Matrices are used internally by SymPy modules. These are currently using Dense Matrix objects but could benefit from a good efficient sparse solver

  • Integration (indefinite)
  • Solvers

Known issues

Mutability

For algorithmic performance some Matrix types will need to have rapidly changing entries. SymPy Basic objects must be immutable. This forces a split in the type system. Good design must be planned out so that this split can be executed with a minimum of code complexity.

Complex Interaction

Matrices and Tensors are used in a great variety of contexts. Building a simple system which can handle all of these contexts in a unified way may be challenging. Care must be taken to avoid code complexity.

Replication of Expr code

For pure symbolics (i.e. MatrixSymbol) we must build a system to represent and simplify tensor/matrix expressions. This system will be very similar but not identical to the Expr subclasses (Add, Mul, One, Zero, etc....) How can we make our own Add/Mul/Identity/Zero objects and robust simplification routines without redoing all of this work?

Variety

The word Tensor means many things to many people. There are a wide variety of applications. To meet all expectations is a difficult task. Meeting all expectations with simple and elegant code will require some planning. Lets break up and categorize this variety.

Storage

If we choose to explicitly represent elements of an array we may store these elements in a number of ways. There are the following broad categories

  • Dense Storage - keep each element in memory
  • Sparse Storage - our object holds mostly zeros.
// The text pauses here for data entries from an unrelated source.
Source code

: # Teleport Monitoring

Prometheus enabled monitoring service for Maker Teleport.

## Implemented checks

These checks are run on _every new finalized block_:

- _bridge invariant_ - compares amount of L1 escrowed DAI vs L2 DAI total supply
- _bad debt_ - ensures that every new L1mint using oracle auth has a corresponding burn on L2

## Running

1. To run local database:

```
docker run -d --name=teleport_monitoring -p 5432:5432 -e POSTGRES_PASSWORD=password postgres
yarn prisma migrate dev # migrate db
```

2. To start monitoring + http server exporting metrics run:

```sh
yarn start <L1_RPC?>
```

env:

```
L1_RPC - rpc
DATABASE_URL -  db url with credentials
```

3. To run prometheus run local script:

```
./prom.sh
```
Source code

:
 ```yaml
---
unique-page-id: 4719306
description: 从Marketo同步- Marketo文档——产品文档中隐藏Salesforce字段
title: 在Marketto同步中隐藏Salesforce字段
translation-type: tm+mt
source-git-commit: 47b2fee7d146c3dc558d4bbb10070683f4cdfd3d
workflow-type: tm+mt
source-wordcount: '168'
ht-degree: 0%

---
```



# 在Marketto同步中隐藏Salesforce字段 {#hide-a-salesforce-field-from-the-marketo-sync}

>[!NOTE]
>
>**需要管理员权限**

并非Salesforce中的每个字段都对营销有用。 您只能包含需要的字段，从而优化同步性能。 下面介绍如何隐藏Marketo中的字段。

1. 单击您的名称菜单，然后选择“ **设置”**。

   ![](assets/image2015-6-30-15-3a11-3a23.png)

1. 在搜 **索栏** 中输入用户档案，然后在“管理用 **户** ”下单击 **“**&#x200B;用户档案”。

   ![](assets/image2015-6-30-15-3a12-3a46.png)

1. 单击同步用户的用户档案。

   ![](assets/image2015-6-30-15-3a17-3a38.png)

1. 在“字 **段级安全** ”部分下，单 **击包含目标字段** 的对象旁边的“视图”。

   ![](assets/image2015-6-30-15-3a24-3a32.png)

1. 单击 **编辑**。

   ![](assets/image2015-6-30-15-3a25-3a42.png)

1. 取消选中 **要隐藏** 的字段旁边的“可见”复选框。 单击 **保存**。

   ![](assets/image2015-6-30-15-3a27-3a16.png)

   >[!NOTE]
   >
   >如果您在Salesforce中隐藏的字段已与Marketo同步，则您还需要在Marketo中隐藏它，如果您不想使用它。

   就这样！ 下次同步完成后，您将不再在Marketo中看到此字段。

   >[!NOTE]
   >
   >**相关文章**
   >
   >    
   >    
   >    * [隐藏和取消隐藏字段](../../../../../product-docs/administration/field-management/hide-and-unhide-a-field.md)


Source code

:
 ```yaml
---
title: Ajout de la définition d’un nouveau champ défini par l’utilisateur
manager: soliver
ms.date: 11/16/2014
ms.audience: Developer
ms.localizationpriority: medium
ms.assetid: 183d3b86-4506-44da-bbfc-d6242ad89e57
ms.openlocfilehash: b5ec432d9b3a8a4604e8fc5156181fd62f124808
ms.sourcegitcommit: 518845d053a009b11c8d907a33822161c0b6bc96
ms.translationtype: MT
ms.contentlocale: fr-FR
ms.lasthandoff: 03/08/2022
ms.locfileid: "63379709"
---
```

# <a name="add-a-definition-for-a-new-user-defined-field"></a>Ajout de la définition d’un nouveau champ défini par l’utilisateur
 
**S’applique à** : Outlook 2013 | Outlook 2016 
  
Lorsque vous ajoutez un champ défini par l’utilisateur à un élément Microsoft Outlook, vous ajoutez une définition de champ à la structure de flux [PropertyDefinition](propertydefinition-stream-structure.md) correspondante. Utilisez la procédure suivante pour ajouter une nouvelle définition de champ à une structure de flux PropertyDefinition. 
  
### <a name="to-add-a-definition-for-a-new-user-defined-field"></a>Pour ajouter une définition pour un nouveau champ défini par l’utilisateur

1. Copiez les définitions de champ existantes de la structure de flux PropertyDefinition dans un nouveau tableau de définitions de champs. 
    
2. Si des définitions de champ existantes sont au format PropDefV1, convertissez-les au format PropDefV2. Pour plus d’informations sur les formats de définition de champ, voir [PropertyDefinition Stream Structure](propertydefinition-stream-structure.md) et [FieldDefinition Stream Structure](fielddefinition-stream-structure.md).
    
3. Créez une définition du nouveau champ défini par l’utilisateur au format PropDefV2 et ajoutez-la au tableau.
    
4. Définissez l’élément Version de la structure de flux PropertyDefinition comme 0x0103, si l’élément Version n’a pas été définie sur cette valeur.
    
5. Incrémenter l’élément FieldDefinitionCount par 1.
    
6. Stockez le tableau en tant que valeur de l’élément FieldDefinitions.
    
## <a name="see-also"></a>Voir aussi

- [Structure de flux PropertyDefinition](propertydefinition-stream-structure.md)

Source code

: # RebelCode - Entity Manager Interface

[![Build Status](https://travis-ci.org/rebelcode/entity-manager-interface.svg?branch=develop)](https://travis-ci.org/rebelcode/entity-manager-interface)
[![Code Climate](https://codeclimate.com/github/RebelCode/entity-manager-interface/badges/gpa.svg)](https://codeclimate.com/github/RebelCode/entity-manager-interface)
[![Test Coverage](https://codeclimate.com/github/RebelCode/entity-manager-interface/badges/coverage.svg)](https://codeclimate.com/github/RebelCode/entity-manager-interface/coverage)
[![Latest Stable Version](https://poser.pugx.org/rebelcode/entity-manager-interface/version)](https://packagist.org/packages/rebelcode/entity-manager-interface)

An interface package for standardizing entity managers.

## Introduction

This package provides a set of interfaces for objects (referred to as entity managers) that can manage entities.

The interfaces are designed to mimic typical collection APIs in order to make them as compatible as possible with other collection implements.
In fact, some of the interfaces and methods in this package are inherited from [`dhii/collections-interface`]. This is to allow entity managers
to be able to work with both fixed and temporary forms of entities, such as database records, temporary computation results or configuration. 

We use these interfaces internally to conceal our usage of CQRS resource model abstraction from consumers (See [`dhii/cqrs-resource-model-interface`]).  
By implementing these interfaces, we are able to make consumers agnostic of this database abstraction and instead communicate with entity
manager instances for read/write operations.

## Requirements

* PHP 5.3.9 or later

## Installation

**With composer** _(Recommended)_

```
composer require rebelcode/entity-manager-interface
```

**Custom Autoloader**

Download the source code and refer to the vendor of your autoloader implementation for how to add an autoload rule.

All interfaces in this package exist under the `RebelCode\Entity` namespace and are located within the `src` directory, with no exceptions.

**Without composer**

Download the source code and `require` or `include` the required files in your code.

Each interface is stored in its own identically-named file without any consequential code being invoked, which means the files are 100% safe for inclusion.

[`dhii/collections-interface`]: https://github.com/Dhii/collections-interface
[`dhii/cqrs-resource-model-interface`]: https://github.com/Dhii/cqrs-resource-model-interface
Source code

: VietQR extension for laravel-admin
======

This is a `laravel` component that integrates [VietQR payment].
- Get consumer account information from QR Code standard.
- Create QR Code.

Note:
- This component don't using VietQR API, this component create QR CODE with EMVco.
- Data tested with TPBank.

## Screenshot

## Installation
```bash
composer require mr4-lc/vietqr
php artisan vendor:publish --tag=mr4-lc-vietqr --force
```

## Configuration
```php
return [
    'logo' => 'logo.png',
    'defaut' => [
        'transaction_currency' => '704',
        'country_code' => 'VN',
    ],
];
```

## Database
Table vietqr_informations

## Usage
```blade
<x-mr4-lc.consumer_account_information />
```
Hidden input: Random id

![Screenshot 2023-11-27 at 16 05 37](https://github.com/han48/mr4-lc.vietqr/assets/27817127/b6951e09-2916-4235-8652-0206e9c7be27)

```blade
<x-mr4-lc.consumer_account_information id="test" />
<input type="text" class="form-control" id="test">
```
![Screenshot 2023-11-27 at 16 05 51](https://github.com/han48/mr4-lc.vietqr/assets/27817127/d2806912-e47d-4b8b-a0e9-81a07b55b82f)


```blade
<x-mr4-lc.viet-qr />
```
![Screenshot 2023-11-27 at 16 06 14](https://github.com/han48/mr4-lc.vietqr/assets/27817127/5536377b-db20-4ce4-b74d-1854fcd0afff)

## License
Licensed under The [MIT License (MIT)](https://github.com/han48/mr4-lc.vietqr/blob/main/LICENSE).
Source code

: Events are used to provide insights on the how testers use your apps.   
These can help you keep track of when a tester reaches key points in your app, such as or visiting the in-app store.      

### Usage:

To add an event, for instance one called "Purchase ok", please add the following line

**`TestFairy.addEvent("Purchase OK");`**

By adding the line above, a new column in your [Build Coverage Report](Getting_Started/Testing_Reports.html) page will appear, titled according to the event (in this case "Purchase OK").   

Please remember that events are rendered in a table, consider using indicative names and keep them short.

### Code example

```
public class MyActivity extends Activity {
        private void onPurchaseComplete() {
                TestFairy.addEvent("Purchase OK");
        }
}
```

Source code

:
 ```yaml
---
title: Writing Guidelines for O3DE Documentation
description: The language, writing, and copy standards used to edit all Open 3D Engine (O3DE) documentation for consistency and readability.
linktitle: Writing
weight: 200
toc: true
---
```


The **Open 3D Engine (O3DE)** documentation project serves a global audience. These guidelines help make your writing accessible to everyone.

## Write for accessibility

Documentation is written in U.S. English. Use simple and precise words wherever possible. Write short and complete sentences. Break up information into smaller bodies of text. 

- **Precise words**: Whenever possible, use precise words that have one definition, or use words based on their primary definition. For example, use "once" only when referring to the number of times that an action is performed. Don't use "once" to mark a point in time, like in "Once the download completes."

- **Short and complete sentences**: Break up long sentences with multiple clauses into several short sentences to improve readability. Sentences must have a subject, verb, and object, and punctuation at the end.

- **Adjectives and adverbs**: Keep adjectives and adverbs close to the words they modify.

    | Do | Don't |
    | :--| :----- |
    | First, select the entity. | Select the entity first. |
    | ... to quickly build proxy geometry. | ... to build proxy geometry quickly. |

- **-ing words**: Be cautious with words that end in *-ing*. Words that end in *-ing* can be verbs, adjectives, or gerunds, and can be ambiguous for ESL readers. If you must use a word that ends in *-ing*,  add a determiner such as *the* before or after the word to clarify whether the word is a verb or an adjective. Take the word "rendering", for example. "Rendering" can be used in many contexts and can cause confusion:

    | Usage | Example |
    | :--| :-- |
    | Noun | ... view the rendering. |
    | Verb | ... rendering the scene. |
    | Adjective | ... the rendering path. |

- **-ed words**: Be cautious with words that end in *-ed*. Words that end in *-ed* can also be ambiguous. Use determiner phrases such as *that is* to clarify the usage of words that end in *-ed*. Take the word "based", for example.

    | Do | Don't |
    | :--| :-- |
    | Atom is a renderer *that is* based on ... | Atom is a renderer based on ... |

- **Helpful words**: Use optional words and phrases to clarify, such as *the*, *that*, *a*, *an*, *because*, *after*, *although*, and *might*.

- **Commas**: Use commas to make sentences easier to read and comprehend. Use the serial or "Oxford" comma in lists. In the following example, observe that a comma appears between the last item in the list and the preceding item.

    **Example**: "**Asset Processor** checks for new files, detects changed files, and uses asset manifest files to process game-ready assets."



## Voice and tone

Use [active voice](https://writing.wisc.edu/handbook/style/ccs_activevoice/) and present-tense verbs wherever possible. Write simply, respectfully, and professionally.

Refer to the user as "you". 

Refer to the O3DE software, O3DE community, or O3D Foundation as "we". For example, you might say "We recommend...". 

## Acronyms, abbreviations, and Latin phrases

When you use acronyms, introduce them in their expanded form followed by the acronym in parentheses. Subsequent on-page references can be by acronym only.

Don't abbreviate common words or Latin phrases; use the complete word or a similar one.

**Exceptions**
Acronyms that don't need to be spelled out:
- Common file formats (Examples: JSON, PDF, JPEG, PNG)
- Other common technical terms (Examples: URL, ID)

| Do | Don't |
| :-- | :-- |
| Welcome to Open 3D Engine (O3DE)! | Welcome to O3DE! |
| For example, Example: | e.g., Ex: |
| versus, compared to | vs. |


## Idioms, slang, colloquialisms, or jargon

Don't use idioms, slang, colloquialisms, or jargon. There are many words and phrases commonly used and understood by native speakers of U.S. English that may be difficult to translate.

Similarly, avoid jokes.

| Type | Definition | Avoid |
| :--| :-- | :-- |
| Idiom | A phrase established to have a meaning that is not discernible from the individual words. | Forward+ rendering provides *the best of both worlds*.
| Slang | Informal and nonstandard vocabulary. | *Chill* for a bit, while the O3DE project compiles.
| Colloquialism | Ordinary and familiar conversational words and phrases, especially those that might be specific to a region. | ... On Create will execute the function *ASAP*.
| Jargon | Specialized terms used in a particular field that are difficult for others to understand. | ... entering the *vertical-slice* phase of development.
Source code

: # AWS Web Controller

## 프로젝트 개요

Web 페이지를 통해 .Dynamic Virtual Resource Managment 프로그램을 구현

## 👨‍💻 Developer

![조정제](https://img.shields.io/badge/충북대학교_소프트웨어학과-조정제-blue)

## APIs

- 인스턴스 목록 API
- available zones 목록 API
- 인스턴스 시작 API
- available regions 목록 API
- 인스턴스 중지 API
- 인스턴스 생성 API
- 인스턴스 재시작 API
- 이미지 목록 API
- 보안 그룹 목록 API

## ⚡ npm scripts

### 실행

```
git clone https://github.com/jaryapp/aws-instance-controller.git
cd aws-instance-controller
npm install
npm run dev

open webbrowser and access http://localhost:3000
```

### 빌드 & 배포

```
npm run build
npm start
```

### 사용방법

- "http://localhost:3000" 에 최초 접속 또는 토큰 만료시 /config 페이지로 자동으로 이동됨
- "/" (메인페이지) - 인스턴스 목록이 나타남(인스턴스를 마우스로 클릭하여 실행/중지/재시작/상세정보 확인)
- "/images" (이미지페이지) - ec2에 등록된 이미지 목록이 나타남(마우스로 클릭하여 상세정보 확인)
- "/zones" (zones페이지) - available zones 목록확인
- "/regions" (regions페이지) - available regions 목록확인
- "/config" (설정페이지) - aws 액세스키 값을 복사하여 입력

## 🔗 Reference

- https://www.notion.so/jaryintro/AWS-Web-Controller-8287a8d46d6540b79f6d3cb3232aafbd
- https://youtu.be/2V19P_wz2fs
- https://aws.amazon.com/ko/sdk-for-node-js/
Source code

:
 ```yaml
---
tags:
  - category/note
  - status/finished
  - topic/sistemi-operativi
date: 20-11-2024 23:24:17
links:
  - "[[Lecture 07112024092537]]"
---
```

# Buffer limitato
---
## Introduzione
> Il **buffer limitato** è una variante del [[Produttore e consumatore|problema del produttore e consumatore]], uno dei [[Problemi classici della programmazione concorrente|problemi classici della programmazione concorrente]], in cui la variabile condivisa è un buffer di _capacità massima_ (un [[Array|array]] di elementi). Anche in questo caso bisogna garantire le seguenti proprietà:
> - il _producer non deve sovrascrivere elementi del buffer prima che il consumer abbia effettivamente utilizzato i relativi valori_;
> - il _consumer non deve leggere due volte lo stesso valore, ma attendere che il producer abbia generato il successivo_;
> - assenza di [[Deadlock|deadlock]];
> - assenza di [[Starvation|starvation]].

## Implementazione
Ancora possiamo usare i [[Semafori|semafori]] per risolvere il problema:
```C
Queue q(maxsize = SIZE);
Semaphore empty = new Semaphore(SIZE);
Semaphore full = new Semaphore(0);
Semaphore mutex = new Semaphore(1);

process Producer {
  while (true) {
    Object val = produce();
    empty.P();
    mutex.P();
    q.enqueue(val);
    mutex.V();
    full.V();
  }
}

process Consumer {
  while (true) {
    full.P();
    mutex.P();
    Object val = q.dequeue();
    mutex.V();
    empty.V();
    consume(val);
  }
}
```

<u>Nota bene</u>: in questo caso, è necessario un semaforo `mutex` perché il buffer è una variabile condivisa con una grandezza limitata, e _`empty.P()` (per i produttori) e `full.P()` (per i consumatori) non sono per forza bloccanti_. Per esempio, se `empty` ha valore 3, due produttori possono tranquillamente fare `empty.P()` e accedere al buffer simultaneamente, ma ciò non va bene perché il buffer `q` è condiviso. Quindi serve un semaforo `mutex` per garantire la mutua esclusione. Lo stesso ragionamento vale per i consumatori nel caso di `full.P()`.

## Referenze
We can store all the elements in less space by being clever
  • Functional Storage - our object can be represented as a function on indices. For example the identity matrix can be represented by lambda i,j: 1 if i==j else 0

As mentioned above we must also determine whether or not the storage should be Mutabile. This could be accomplished by choosing between containers list, Tuple, dict, etc....

There has also been talk of involving different ground types. I.e. we may want a Matrix of SymPy real numbers, sympy expressions, python floats, numpy floats, or any of the ground types in the poly's class.

NumPy is a powerful numerical library which deals with the same problem. We may wish to provide a special container which directly wraps the numpy.ndarray object or the scipy.sparse objects.

Algebra

Operations on tensors form an algebra. I.e. we often want to combine tensors in some way and the rules for those combinations have some significant structure which we may wish to exploit. However, in different domains we care about different things and we may wish to expose a different algebraic structure to each domain. Lets discuss the variety here.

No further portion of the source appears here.